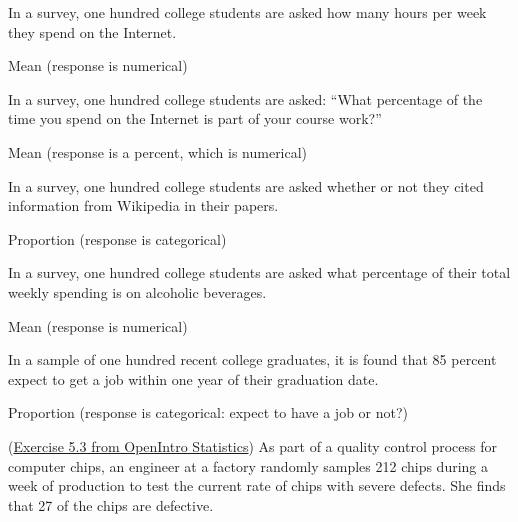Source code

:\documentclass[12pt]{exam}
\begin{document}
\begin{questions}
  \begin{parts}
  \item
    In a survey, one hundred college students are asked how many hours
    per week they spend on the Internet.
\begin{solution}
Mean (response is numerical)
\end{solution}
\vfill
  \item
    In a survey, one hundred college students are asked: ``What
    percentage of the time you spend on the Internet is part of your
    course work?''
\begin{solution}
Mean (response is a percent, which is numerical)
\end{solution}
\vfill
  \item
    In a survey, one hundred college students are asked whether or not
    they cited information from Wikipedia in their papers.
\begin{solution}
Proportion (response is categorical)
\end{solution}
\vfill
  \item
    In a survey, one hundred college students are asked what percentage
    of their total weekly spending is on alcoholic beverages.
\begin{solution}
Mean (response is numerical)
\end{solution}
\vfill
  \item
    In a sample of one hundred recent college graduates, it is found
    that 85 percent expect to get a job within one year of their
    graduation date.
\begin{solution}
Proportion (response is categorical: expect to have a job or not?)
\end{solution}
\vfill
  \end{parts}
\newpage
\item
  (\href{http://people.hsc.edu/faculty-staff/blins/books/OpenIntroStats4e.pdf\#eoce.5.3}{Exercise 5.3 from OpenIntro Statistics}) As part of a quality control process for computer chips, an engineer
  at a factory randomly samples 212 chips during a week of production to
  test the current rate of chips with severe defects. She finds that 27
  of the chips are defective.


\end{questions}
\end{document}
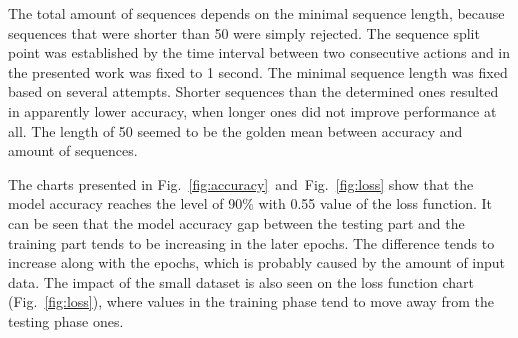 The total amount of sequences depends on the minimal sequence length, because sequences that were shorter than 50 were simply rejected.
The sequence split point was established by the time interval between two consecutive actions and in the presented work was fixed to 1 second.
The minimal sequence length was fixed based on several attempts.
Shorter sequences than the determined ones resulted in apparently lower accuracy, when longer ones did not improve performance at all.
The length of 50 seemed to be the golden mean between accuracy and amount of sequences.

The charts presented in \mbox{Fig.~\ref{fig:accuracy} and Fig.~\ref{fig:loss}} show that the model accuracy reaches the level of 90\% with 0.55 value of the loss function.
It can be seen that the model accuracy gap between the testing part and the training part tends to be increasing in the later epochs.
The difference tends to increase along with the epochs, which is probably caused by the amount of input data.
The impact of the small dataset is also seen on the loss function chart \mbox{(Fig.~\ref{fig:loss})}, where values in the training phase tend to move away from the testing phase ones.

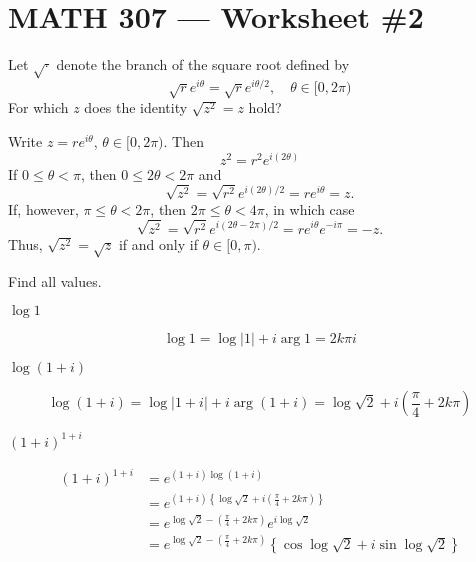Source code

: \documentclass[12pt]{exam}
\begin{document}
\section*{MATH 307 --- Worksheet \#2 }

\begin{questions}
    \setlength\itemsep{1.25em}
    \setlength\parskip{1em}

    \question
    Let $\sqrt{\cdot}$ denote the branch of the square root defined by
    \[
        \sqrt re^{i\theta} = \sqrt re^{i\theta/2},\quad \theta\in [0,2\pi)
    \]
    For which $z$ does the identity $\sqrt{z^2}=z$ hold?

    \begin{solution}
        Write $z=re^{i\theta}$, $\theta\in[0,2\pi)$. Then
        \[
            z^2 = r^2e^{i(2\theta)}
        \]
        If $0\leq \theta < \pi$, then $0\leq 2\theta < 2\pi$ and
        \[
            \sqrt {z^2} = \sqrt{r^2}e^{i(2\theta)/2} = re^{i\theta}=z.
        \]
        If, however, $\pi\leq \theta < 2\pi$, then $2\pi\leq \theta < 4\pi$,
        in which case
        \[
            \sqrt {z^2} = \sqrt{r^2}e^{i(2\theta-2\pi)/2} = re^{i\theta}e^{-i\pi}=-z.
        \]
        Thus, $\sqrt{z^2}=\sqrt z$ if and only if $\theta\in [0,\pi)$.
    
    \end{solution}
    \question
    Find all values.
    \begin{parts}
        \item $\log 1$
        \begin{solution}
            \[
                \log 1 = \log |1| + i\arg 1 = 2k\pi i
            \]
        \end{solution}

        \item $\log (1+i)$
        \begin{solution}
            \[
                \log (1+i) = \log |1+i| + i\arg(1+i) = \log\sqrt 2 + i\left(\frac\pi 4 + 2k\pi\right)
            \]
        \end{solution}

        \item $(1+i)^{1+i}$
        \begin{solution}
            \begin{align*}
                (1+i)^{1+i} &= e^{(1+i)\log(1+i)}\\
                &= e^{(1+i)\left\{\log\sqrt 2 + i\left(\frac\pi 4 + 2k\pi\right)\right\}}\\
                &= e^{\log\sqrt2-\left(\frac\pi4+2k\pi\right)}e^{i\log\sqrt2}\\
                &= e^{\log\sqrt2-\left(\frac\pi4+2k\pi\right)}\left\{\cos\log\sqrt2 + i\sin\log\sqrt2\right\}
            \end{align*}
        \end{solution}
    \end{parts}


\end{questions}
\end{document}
◇ ◇ ◇ ◇
(Task goal)
Print exactly the lines above from the one with "The charts presented" to the one with "It can be seen", including both.

(Written reply)
The charts presented in \mbox{Fig.~\ref{fig:accuracy} and Fig.~\ref{fig:loss}} show that the model accuracy reaches the level of 90\% with 0.55 value of the loss function.
It can be seen that the model accuracy gap between the testing part and the training part tends to be increasing in the later epochs.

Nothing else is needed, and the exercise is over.